Rendered images with source text
____

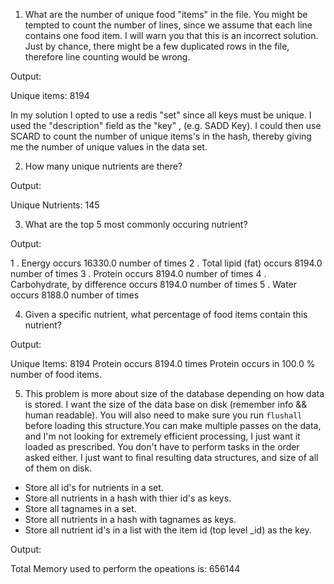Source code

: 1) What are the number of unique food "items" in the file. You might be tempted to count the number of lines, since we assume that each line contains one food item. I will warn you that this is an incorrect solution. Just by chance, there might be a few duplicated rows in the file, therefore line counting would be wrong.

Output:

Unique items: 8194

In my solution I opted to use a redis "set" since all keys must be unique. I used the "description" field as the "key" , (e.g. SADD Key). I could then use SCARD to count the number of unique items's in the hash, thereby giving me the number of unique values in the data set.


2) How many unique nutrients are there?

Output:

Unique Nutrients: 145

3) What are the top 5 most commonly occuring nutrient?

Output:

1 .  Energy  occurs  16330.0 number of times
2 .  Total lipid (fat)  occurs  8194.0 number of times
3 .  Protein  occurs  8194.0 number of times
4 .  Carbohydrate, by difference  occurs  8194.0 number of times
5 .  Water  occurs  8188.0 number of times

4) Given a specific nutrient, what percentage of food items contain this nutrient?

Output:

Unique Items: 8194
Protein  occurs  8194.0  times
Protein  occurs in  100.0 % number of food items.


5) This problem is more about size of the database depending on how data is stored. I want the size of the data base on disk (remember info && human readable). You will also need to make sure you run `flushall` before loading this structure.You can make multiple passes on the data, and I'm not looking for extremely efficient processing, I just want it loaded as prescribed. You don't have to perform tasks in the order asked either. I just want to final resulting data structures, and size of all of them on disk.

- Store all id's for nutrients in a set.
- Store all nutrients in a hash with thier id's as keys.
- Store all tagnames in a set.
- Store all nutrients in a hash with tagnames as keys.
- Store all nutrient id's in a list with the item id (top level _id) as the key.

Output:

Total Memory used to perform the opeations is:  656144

____

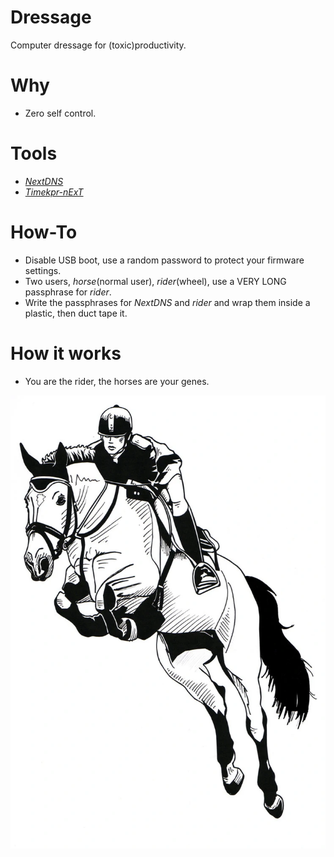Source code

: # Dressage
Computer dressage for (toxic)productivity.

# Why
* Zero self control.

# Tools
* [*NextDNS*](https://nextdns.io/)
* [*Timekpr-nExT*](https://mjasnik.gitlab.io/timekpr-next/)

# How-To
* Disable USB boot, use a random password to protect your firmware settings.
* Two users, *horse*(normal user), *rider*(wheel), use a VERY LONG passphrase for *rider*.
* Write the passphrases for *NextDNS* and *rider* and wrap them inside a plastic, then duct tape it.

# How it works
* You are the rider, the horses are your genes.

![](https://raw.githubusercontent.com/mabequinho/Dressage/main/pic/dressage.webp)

____

TASK INSTRUCTIONS
Please give back, exactly as it stands above, the stretch from the line with "Computer dressage for (toxic)productivity." through the line with "passphrase for *rider*.", and no line outside it.

OUTPUT
Computer dressage for (toxic)productivity.

# Why
* Zero self control.

# Tools
* [*NextDNS*](https://nextdns.io/)
* [*Timekpr-nExT*](https://mjasnik.gitlab.io/timekpr-next/)

# How-To
* Disable USB boot, use a random password to protect your firmware settings.
* Two users, *horse*(normal user), *rider*(wheel), use a VERY LONG passphrase for *rider*.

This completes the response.